* _Data extract_
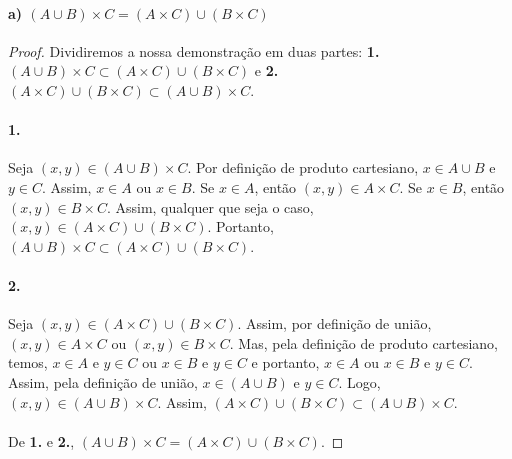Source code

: \documentclass[9pt,twocolumn,a4paper]{article}
\begin{document}
    \paragraph{a) $(A \cup B) \times C = (A \times C) \cup (B \times C)$}
    \begin{proof}
    Dividiremos a nossa demonstração em duas partes: \textbf{1.} $(A \cup B) \times C \subset (A \times C) \cup (B \times C)$ e \textbf{2.} $(A \times C) \cup (B \times C) \subset (A \cup B) \times C$.

    \paragraph{1.}
    Seja $(x, y) \in (A \cup B) \times C$. Por definição de produto cartesiano, $x \in A \cup B$ e $y \in C$. Assim, $x \in A$ ou $x \in B$. Se $x \in A$, então $(x, y) \in A \times C$. Se $x \in B$, então $(x, y) \in B \times C$. Assim, qualquer que seja o caso, $(x, y) \in (A \times C) \cup (B \times C)$. Portanto, $(A \cup B) \times C \subset (A \times C) \cup (B \times C)$.

    \paragraph{2.}
    Seja $(x, y) \in (A \times C) \cup (B \times C)$. Assim, por definição de união, $(x, y) \in A \times C$ ou $(x, y) \in B \times C$. Mas, pela definição de produto cartesiano, temos, $x \in A$ e $y \in C$ ou $x \in B$ e $y \in C$ e portanto, $x \in A$ ou $x \in B$ e $y \in C$. Assim, pela definição de união, $x \in (A \cup B)$ e $y \in C$. Logo, $(x, y) \in (A \cup B) \times C$. Assim, $(A \times C) \cup (B \times C) \subset (A \cup B) \times C$.
    
    \paragraph{}
    De \textbf{1.} e \textbf{2.}, $(A \cup B) \times C = (A \times C) \cup (B \times C)$.
    \end{proof}
    
\end{document}

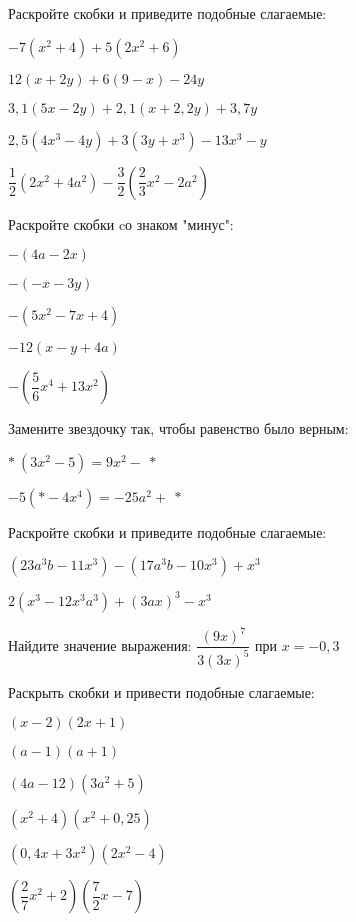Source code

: \begin{class}[type=class, number=2]
	\begin{listofex}
		\item Раскройте скобки и приведите подобные слагаемые:
		\begin{enumcols}[itemcolumns=2]
			\item \( -7(x^2+4)+5(2x^2+6) \)
			\item \( 12(x+2y)+6(9-x)-24y \)
			\item \( 3,1(5x-2y)+2,1(x+2,2y)+3,7y \)
			\item \( 2,5(4x^3-4y)+3(3y+x^3)-13x^3-y\)
			\item \( \dfrac{1}{2}\left( 2x^2+4a^2 \right)-\dfrac{3}{2}\left( \dfrac{2}{3}x^2-2a^2 \right) \)
		\end{enumcols}
		\item Раскройте скобки cо знаком "минус":
		\begin{enumcols}[itemcolumns=3]
			\item \( -(4a-2x) \)
			\item \( -(-x-3y) \)
			\item \( -(5x^2-7x+4) \)
			\item \( -12(x-y+4a) \)
			\item \( -\left( \dfrac{5}{6}x^4+13x^2 \right) \)
		\end{enumcols}
		\item Замените звездочку так, чтобы равенство было верным:
		\begin{enumcols}[itemcolumns=2]
			\item \( *\:(3x^2-5)=9x^2-\:* \)
			\item \( -5(*-4x^4)=-25a^2+\:* \)
		\end{enumcols}
		\item Раскройте скобки и приведите подобные слагаемые:
		\begin{enumcols}[itemcolumns=2]
			\item \( (23a^3b-11x^3)-(17a^3b-10x^3)+x^3 \)
			\item \( 2(x^3-12x^3a^3)+(3ax)^3-x^3 \)
		\end{enumcols}
		\item Найдите значение выражения: \( \dfrac{(9x)^7}{3(3x)^5} \) при \( x=-0,3 \)
		\item Раскрыть скобки и привести подобные слагаемые:
		\begin{enumcols}[itemcolumns=3]
			\item \( (x-2)(2x+1) \)
			\item \( (a-1)(a+1) \)
			\item \( (4a-12)(3a^2+5) \)
			\item \( (x^2+4)(x^2+0,25) \)
			\item \( (0,4x+3x^2)(2x^2-4) \)
			\item \( \left( \dfrac{2}{7}x^2+2 \right)\left( \dfrac{7}{2}x-7 \right) \)
		\end{enumcols}
	\end{listofex}
\end{class}
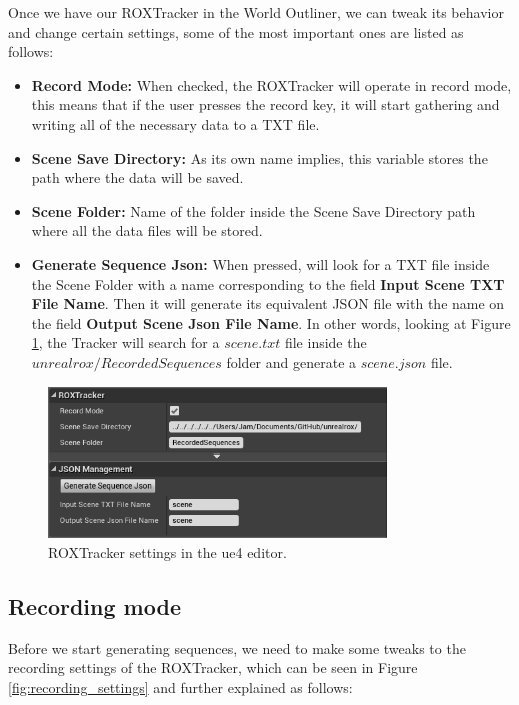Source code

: Once we have our ROXTracker in the World Outliner, we can tweak its behavior and change certain settings, some of the most important ones are listed as follows:

\begin{itemize}
	\item \textbf{Record Mode:} When checked, the ROXTracker will operate in record mode, this means that if the user presses the record key, it will start gathering and writing all of the necessary data to a TXT file.
	\item \textbf{Scene Save Directory:} As its own name implies, this variable stores the path where the data will be saved.
	\item \textbf{Scene Folder:}  Name of the folder inside the Scene Save Directory path where all the data files will be stored.
	\item \textbf{Generate Sequence Json:} When pressed, will look for a TXT file inside the Scene Folder with a name corresponding to the field \textbf{Input Scene TXT File Name}. Then it will generate its equivalent JSON file with the name on the field \textbf{Output Scene Json File Name}. In other words, looking at Figure \ref{fig:tracker_settings}, the Tracker will search for a $scene.txt$ file inside the $unrealrox/RecordedSequences$ folder and generate a $scene.json$ file.
\end{itemize}

\begin{figure}[!ht]
	\includegraphics[width=0.8\textwidth]{archivos/tracker_settings.png}
	\centering
	\caption{ROXTracker settings in the \gls{ue4} editor.}
	\label{fig:tracker_settings}
\end{figure}

\subsection{Recording mode}
\label{sec:recording}

Before we start generating sequences, we need to make some tweaks to the recording settings of the ROXTracker, which can be seen in Figure \ref{fig:recording_settings} and further explained as follows:

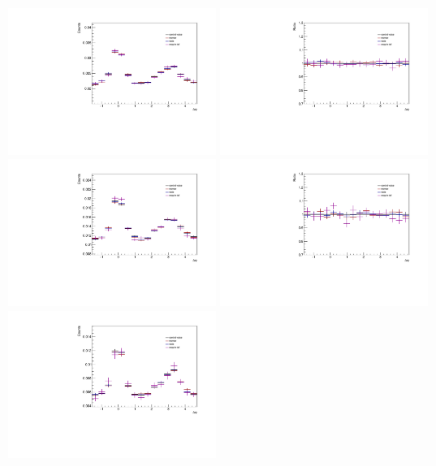 \begin{figure}[ht]
    \centering
    \includegraphics[width=0.49\textwidth]{figures/analysis/pid_variations_dphi_0_20_highpt.pdf}
    \includegraphics[width=0.49\textwidth]{figures/analysis/pid_variations_dphi_0_20_highpt_ratio.pdf}
    \includegraphics[width=0.49\textwidth]{figures/analysis/pid_variations_dphi_20_50_highpt.pdf}
    \includegraphics[width=0.49\textwidth]{figures/analysis/pid_variations_dphi_20_50_highpt_ratio.pdf}
    \includegraphics[width=0.49\textwidth]{figures/analysis/pid_variations_dphi_50_80_highpt.pdf}

\end{figure}
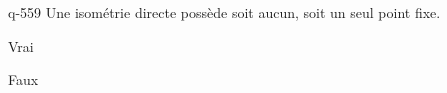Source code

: \begin{truefalse}{q-559}
Une isométrie directe possède soit aucun, soit un seul point fixe.
\item Vrai
\item* Faux
\end{truefalse}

* _The task_
Every line above is to be duplicated exactly; no picture should be carried over.

* _Answer to this problem_
Source code

: \documentclass[9pt,twocolumn,a4paper]{article}
\begin{document}
    \paragraph{a) $(A \cup B) \times C = (A \times C) \cup (B \times C)$}
    \begin{proof}
    Dividiremos a nossa demonstração em duas partes: \textbf{1.} $(A \cup B) \times C \subset (A \times C) \cup (B \times C)$ e \textbf{2.} $(A \times C) \cup (B \times C) \subset (A \cup B) \times C$.

    \paragraph{1.}
    Seja $(x, y) \in (A \cup B) \times C$. Por definição de produto cartesiano, $x \in A \cup B$ e $y \in C$. Assim, $x \in A$ ou $x \in B$. Se $x \in A$, então $(x, y) \in A \times C$. Se $x \in B$, então $(x, y) \in B \times C$. Assim, qualquer que seja o caso, $(x, y) \in (A \times C) \cup (B \times C)$. Portanto, $(A \cup B) \times C \subset (A \times C) \cup (B \times C)$.

    \paragraph{2.}
    Seja $(x, y) \in (A \times C) \cup (B \times C)$. Assim, por definição de união, $(x, y) \in A \times C$ ou $(x, y) \in B \times C$. Mas, pela definição de produto cartesiano, temos, $x \in A$ e $y \in C$ ou $x \in B$ e $y \in C$ e portanto, $x \in A$ ou $x \in B$ e $y \in C$. Assim, pela definição de união, $x \in (A \cup B)$ e $y \in C$. Logo, $(x, y) \in (A \cup B) \times C$. Assim, $(A \times C) \cup (B \times C) \subset (A \cup B) \times C$.
    
    \paragraph{}
    De \textbf{1.} e \textbf{2.}, $(A \cup B) \times C = (A \times C) \cup (B \times C)$.
    \end{proof}
    
\end{document}

Source code

: \begin{class}[type=class, number=2]
	\begin{listofex}
		\item Раскройте скобки и приведите подобные слагаемые:
		\begin{enumcols}[itemcolumns=2]
			\item \( -7(x^2+4)+5(2x^2+6) \)
			\item \( 12(x+2y)+6(9-x)-24y \)
			\item \( 3,1(5x-2y)+2,1(x+2,2y)+3,7y \)
			\item \( 2,5(4x^3-4y)+3(3y+x^3)-13x^3-y\)
			\item \( \dfrac{1}{2}\left( 2x^2+4a^2 \right)-\dfrac{3}{2}\left( \dfrac{2}{3}x^2-2a^2 \right) \)
		\end{enumcols}
		\item Раскройте скобки cо знаком "минус":
		\begin{enumcols}[itemcolumns=3]
			\item \( -(4a-2x) \)
			\item \( -(-x-3y) \)
			\item \( -(5x^2-7x+4) \)
			\item \( -12(x-y+4a) \)
			\item \( -\left( \dfrac{5}{6}x^4+13x^2 \right) \)
		\end{enumcols}
		\item Замените звездочку так, чтобы равенство было верным:
		\begin{enumcols}[itemcolumns=2]
			\item \( *\:(3x^2-5)=9x^2-\:* \)
			\item \( -5(*-4x^4)=-25a^2+\:* \)
		\end{enumcols}
		\item Раскройте скобки и приведите подобные слагаемые:
		\begin{enumcols}[itemcolumns=2]
			\item \( (23a^3b-11x^3)-(17a^3b-10x^3)+x^3 \)
			\item \( 2(x^3-12x^3a^3)+(3ax)^3-x^3 \)
		\end{enumcols}
		\item Найдите значение выражения: \( \dfrac{(9x)^7}{3(3x)^5} \) при \( x=-0,3 \)
		\item Раскрыть скобки и привести подобные слагаемые:
		\begin{enumcols}[itemcolumns=3]
			\item \( (x-2)(2x+1) \)
			\item \( (a-1)(a+1) \)
			\item \( (4a-12)(3a^2+5) \)
			\item \( (x^2+4)(x^2+0,25) \)
			\item \( (0,4x+3x^2)(2x^2-4) \)
			\item \( \left( \dfrac{2}{7}x^2+2 \right)\left( \dfrac{7}{2}x-7 \right) \)
		\end{enumcols}
	\end{listofex}
\end{class}
Source code

: Once we have our ROXTracker in the World Outliner, we can tweak its behavior and change certain settings, some of the most important ones are listed as follows:

\begin{itemize}
	\item \textbf{Record Mode:} When checked, the ROXTracker will operate in record mode, this means that if the user presses the record key, it will start gathering and writing all of the necessary data to a TXT file.
	\item \textbf{Scene Save Directory:} As its own name implies, this variable stores the path where the data will be saved.
	\item \textbf{Scene Folder:}  Name of the folder inside the Scene Save Directory path where all the data files will be stored.
	\item \textbf{Generate Sequence Json:} When pressed, will look for a TXT file inside the Scene Folder with a name corresponding to the field \textbf{Input Scene TXT File Name}. Then it will generate its equivalent JSON file with the name on the field \textbf{Output Scene Json File Name}. In other words, looking at Figure \ref{fig:tracker_settings}, the Tracker will search for a $scene.txt$ file inside the $unrealrox/RecordedSequences$ folder and generate a $scene.json$ file.
\end{itemize}

\begin{figure}[!ht]
	\includegraphics[width=0.8\textwidth]{archivos/tracker_settings.png}
	\centering
	\caption{ROXTracker settings in the \gls{ue4} editor.}
	\label{fig:tracker_settings}
\end{figure}

\subsection{Recording mode}
\label{sec:recording}

Before we start generating sequences, we need to make some tweaks to the recording settings of the ROXTracker, which can be seen in Figure \ref{fig:recording_settings} and further explained as follows:

 \begin{figure}[ht]
    \centering
    \includegraphics[width=0.49\textwidth]{figures/analysis/pid_variations_dphi_0_20_highpt.pdf}
    \includegraphics[width=0.49\textwidth]{figures/analysis/pid_variations_dphi_0_20_highpt_ratio.pdf}
    \includegraphics[width=0.49\textwidth]{figures/analysis/pid_variations_dphi_20_50_highpt.pdf}
    \includegraphics[width=0.49\textwidth]{figures/analysis/pid_variations_dphi_20_50_highpt_ratio.pdf}
    \includegraphics[width=0.49\textwidth]{figures/analysis/pid_variations_dphi_50_80_highpt.pdf}

\end{figure}
Source code

: \begin{truefalse}{q-559}
Une isométrie directe possède soit aucun, soit un seul point fixe.
\item Vrai
\item* Faux
\end{truefalse}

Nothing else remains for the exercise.